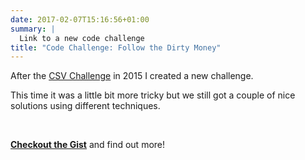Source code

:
 ```yaml
---
date: 2017-02-07T15:16:56+01:00
summary: |
  Link to a new code challenge
title: "Code Challenge: Follow the Dirty Money"
---
```


After the [CSV Challenge](/csv-challenge) in 2015 I created a new challenge.

This time it was a little bit more tricky but we still got a couple of nice solutions using different techniques.

<br>

**[Checkout the Gist](/dirtymoney)** and find out more!
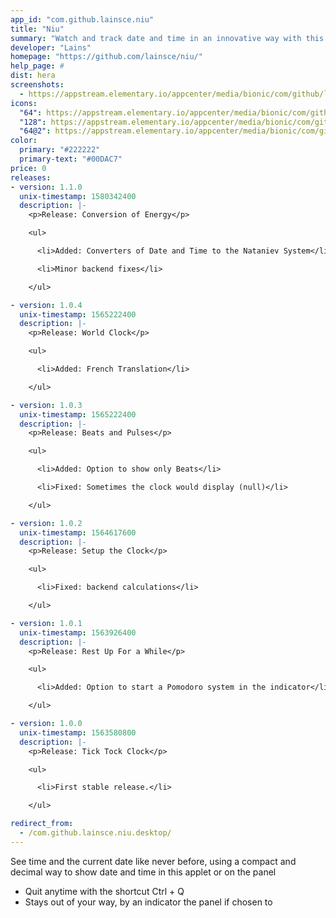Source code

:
 ```yaml
---
app_id: "com.github.lainsce.niu"
title: "Niu"
summary: "Watch and track date and time in an innovative way with this handy applet"
developer: "Lains"
homepage: "https://github.com/lainsce/niu/"
help_page: #
dist: hera
screenshots:
  - https://appstream.elementary.io/appcenter/media/bionic/com/github/lainsce.niu/F45A2AFA17724215862E7BB643793F0D/screenshots/image-1_orig.png
icons:
  "64": https://appstream.elementary.io/appcenter/media/bionic/com/github/lainsce.niu/F45A2AFA17724215862E7BB643793F0D/icons/64x64/com.github.lainsce.niu_com.github.lainsce.niu.png
  "128": https://appstream.elementary.io/appcenter/media/bionic/com/github/lainsce.niu/F45A2AFA17724215862E7BB643793F0D/icons/128x128/com.github.lainsce.niu_com.github.lainsce.niu.png
  "64@2": https://appstream.elementary.io/appcenter/media/bionic/com/github/lainsce.niu/F45A2AFA17724215862E7BB643793F0D/icons/64x64@2/com.github.lainsce.niu_com.github.lainsce.niu.png
color:
  primary: "#222222"
  primary-text: "#00DAC7"
price: 0
releases:
- version: 1.1.0
  unix-timestamp: 1580342400
  description: |-
    <p>Release: Conversion of Energy</p>

    <ul>

      <li>Added: Converters of Date and Time to the Nataniev System</li>

      <li>Minor backend fixes</li>

    </ul>

- version: 1.0.4
  unix-timestamp: 1565222400
  description: |-
    <p>Release: World Clock</p>

    <ul>

      <li>Added: French Translation</li>

    </ul>

- version: 1.0.3
  unix-timestamp: 1565222400
  description: |-
    <p>Release: Beats and Pulses</p>

    <ul>

      <li>Added: Option to show only Beats</li>

      <li>Fixed: Sometimes the clock would display (null)</li>

    </ul>

- version: 1.0.2
  unix-timestamp: 1564617600
  description: |-
    <p>Release: Setup the Clock</p>

    <ul>

      <li>Fixed: backend calculations</li>

    </ul>

- version: 1.0.1
  unix-timestamp: 1563926400
  description: |-
    <p>Release: Rest Up For a While</p>

    <ul>

      <li>Added: Option to start a Pomodoro system in the indicator</li>

    </ul>

- version: 1.0.0
  unix-timestamp: 1563580800
  description: |-
    <p>Release: Tick Tock Clock</p>

    <ul>

      <li>First stable release.</li>

    </ul>

redirect_from:
  - /com.github.lainsce.niu.desktop/
---
```

<p>See time and the current date like never before, using a compact and decimal way to show date and time in this applet or on the panel</p>
<ul>
  <li>Quit anytime with the shortcut Ctrl + Q</li>
  <li>Stays out of your way, by an indicator the panel if chosen to</li>
</ul>
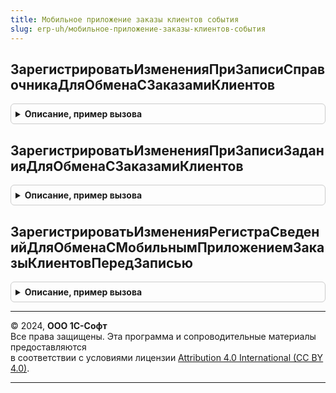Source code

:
 ```yaml
---
title: Мобильное приложение заказы клиентов события
slug: erp-uh/мобильное-приложение-заказы-клиентов-события
---
```



## ЗарегистрироватьИзмененияПриЗаписиСправочникаДляОбменаСЗаказамиКлиентов
<details style="margin: 1em 0; padding: 0.5em; border: 1px solid #ccc; border-radius: 6px;">

<summary style="font-weight: bold; cursor: pointer;">Описание, пример вызова</summary>

```bsl

// Обработчик подписки на событие "ПриЗаписи" справочника.
//
// Параметры:
//  Источник - СправочникОбъект - источник события;
//  Отказ - Булево - отказ от выполнения.
//
Процедура ЗарегистрироватьИзмененияПриЗаписиСправочникаДляОбменаСЗаказамиКлиентов(Источник, Отказ) Экспорт
```

Пример вызова
```bsl
МобильноеПриложениеЗаказыКлиентовСобытия.ЗарегистрироватьИзмененияПриЗаписиСправочникаДляОбменаСЗаказамиКлиентов(Источник, Отказ) 
```
</details>

## ЗарегистрироватьИзмененияПриЗаписиЗаданияДляОбменаСЗаказамиКлиентов
<details style="margin: 1em 0; padding: 0.5em; border: 1px solid #ccc; border-radius: 6px;">

<summary style="font-weight: bold; cursor: pointer;">Описание, пример вызова</summary>

```bsl

// Обработчик подписки на событие "ПриЗаписиЗадания".
//
// Параметры:
//  Источник - ДокументОбъект.ЗаказКлиента, ДокументОбъект.ЗаданиеТорговомуПредставителю - источник события;
//  Отказ - Булево - отказ от выполнения.
//
Процедура ЗарегистрироватьИзмененияПриЗаписиЗаданияДляОбменаСЗаказамиКлиентов(Источник, Отказ) Экспорт
```

Пример вызова
```bsl
МобильноеПриложениеЗаказыКлиентовСобытия.ЗарегистрироватьИзмененияПриЗаписиЗаданияДляОбменаСЗаказамиКлиентов(Источник, Отказ) 
```
</details>

## ЗарегистрироватьИзмененияРегистраСведенийДляОбменаСМобильнымПриложениемЗаказыКлиентовПередЗаписью
<details style="margin: 1em 0; padding: 0.5em; border: 1px solid #ccc; border-radius: 6px;">

<summary style="font-weight: bold; cursor: pointer;">Описание, пример вызова</summary>

```bsl

// Обработчик подписки на событие "ПередЗаписьюРегистраСведений".
//
// Параметры:
//  Источник - РегистрСведенийНаборЗаписей.ЦеныНоменклатуры - источник события;
//  Отказ - Булево - отказ от выполнения;
//  Замещение - Булево - признак замещения записей регистра.
//
Процедура ЗарегистрироватьИзмененияРегистраСведенийДляОбменаСМобильнымПриложениемЗаказыКлиентовПередЗаписью(Источник, Отказ, Замещение) Экспорт
```

Пример вызова
```bsl
МобильноеПриложениеЗаказыКлиентовСобытия.ЗарегистрироватьИзмененияРегистраСведенийДляОбменаСМобильнымПриложениемЗаказыКлиентовПередЗаписью(Источник, Отказ, Замещение) 
```
</details>

---

© 2024, **ООО 1С-Софт**  
Все права защищены. Эта программа и сопроводительные материалы предоставляются  
в соответствии с условиями лицензии [Attribution 4.0 International (CC BY 4.0)](https://creativecommons.org/licenses/by/4.0/legalcode).

---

·····

== TASK STATEMENT ==
Identify every line above with the string "событие" in it. Copy those lines.

== TASK RESULT ==
// Обработчик подписки на событие "ПриЗаписи" справочника.
// Обработчик подписки на событие "ПриЗаписиЗадания".
// Обработчик подписки на событие "ПередЗаписьюРегистраСведений".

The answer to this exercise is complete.